TÜRKİYE CUMHURİYETİ
|
ANAYASA MAHKEMESİ
|
|
|
İKİNCİ BÖLÜM
|
|
KARAR
|
|
İSMAİL ÇEVİK BAŞVURUSU
|
(Başvuru Numarası:2013/5727)
|
|
Karar Tarihi: 1/12/2015
|
|
İKİNCİ BÖLÜM
|
|
KARAR
|
|
Başkan
|
:
|
Engin
YILDIRIM
|
Üyeler
|
:
|
Alparslan
ALTAN
|
|
|
Celal Mümtaz
AKINCI
|
|
|
Muammer
TOPAL
|
|
|
M. Emin KUZ
|
Raportör
|
:
|
Akif
YILDIRIM
|
Başvurucu
|
:
|
İsmail ÇEVİK
|
I. BAŞVURUNUN KONUSU
1. Başvuru, iddianamenin ve
iddianamenin kabulü kararının tebliğ edilmemesi, ana dilde savunma yapma
talebinin reddedilmesi nedenleriyle adil yargılanma hakkının ihlal edildiği
iddiasına ilişkindir.
II. BAŞVURU SÜRECİ
2. Başvuru, 10/7/2013 tarihinde yapılmıştır.

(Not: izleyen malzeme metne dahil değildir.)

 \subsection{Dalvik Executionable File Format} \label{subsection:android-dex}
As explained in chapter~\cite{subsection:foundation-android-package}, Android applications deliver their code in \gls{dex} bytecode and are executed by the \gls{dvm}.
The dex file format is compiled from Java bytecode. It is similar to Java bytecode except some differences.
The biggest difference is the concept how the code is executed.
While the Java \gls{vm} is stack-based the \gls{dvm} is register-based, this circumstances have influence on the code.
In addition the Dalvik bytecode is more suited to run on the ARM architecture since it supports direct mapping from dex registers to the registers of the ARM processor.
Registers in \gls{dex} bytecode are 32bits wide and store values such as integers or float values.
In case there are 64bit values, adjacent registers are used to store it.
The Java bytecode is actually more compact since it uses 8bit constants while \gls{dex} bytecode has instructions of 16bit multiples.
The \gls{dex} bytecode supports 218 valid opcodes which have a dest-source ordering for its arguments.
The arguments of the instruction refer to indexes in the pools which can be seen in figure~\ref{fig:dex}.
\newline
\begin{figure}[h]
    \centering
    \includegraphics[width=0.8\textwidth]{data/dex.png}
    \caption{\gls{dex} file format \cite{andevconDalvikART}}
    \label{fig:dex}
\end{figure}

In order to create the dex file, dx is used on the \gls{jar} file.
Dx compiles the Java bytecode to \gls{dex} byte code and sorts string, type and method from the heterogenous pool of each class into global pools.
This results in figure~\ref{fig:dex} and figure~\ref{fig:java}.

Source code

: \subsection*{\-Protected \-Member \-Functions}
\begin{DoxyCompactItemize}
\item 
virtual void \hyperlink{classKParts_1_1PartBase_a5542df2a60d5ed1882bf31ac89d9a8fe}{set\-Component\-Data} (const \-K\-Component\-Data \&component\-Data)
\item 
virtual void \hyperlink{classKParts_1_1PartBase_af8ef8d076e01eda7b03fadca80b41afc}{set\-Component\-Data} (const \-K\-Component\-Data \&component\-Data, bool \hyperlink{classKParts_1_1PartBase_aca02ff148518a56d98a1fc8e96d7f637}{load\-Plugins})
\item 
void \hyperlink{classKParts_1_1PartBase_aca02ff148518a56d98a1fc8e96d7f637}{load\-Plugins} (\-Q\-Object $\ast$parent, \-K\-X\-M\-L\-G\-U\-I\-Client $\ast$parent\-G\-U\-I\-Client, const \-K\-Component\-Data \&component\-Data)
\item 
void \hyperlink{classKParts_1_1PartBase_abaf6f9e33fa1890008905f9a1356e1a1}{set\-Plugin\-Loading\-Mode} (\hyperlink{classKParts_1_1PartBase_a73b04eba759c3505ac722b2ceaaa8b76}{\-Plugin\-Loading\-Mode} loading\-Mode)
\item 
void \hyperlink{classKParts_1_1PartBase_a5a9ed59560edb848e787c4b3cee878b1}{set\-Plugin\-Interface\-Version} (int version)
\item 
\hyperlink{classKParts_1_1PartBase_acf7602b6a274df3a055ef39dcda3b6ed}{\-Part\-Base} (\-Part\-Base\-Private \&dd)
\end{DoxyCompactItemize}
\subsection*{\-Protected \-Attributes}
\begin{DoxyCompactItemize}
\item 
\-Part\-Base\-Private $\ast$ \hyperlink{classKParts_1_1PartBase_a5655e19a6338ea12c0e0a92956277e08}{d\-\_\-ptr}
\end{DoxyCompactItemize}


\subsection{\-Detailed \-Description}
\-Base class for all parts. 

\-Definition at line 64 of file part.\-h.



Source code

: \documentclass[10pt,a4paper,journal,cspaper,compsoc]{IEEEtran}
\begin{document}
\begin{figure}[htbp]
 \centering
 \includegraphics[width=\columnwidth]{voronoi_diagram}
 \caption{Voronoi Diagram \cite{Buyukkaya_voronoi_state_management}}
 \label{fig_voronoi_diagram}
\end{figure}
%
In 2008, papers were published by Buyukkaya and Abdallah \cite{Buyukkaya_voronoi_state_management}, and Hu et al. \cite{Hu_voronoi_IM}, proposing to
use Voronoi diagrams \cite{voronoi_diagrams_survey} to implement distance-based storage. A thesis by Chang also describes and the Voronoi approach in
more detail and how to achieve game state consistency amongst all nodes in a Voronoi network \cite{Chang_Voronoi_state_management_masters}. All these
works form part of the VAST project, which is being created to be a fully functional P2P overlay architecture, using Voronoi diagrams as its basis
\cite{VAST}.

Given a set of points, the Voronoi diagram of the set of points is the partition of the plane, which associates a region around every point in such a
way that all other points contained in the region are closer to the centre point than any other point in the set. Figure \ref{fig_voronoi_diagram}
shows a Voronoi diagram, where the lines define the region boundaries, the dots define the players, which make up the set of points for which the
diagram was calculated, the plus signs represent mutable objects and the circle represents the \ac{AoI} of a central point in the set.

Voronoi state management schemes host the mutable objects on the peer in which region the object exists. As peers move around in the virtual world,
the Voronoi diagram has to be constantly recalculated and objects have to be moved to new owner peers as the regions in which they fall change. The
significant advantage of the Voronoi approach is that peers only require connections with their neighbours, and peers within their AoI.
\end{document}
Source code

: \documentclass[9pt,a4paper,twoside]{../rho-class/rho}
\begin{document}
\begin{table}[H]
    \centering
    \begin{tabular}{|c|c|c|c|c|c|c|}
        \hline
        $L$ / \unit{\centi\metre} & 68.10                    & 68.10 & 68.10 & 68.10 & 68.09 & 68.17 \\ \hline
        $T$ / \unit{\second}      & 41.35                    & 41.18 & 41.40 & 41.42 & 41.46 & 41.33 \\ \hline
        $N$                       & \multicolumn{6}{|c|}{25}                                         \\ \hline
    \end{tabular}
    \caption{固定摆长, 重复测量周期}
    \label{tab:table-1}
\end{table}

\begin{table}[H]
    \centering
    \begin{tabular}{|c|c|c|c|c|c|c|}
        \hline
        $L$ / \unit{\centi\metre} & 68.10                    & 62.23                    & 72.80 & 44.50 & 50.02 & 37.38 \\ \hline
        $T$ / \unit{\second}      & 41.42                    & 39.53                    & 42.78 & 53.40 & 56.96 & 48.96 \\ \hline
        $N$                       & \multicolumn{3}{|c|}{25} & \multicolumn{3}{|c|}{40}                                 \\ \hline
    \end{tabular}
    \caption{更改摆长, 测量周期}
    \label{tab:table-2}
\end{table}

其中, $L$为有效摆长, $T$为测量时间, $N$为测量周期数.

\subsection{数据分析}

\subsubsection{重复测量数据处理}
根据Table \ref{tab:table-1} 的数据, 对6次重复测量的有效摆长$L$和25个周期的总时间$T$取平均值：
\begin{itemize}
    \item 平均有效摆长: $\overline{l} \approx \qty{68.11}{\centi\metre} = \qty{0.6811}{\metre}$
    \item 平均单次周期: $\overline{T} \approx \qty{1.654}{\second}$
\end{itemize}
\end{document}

Dilekçe ve eklerinin idari yönden yapılan ön incelemesi neticesinde başvurunun
Komisyona sunulmasına engel teşkil edecek bir eksikliğinin bulunmadığı tespit
edilmiştir.
3. Başvurucu, bireysel başvuru harç ve
masraflarını karşılama imkânının bulunmadığını belirterek adli yardım isteminde
bulunmuştur.
4. İkinci Bölüm İkinci Komisyonunca
31/12/2014 tarihinde, başvurunun kabul edilebilirlik incelemesinin Bölüm
tarafından yapılmasına karar verilmiştir.
III. OLAY VE OLGULAR
A. Olaylar
5. Başvuru formu ve eklerinde ifade edildiği şekliyle ve Ulusal
Yargı Ağı Projesi (UYAP) aracılığıyla erişilen bilgi ve belgeler çerçevesinde
ilgili olaylar özetle şöyledir:
6. Adana Cumhuriyet Başsavcılığının 21/6/2011 tarihli ve
E.2011/413 sayılı iddianamesi ile başvurucu hakkında “Devletin birliğini ve ülke bütünlüğü bozma, yerine getirdiği kamu
görevi nedeniyle bir kişiyi öldürme (teşebbüs), tehlikeli maddeleri izinsiz
olarak bulundurma veya el değiştirme, yerine getirdiği kamu görevi nedeniyle
bir kişiyi öldürme (teşebbüs), kamu malına zarar verme” suçlarından
kamu davası açılmıştır.
7. Adana 8. Ağır Ceza Mahkemesinin 13/12/2011 tarihli ve
E.2011/166, K.2011/266 sayılı kararı ile başvurucunun müsnet
suçlardan müebbet hapis ve hapis cezası ile cezalandırılmasına karar
verilmiştir.
8. Temyiz üzerine anılan kararın, Yargıtay 9. Ceza Dairesinin
15/1/2013 tarihli ve E.2012/10467, K.2013/798 sayılı ilamı ile “devletin
birliğini ve ülke bütünlüğünü bozma ve patlayıcı madde bulundurma” suçlarından
kurulan hükümler yönünden onanmasına, “kasten öldürmeye teşebbüs” suçundan
kurulan hüküm yönünden düzeltilerek onanmasına ve “mala zarar verme” suçundan
kurulan hüküm yönünden bozulmasına karar verilmiştir.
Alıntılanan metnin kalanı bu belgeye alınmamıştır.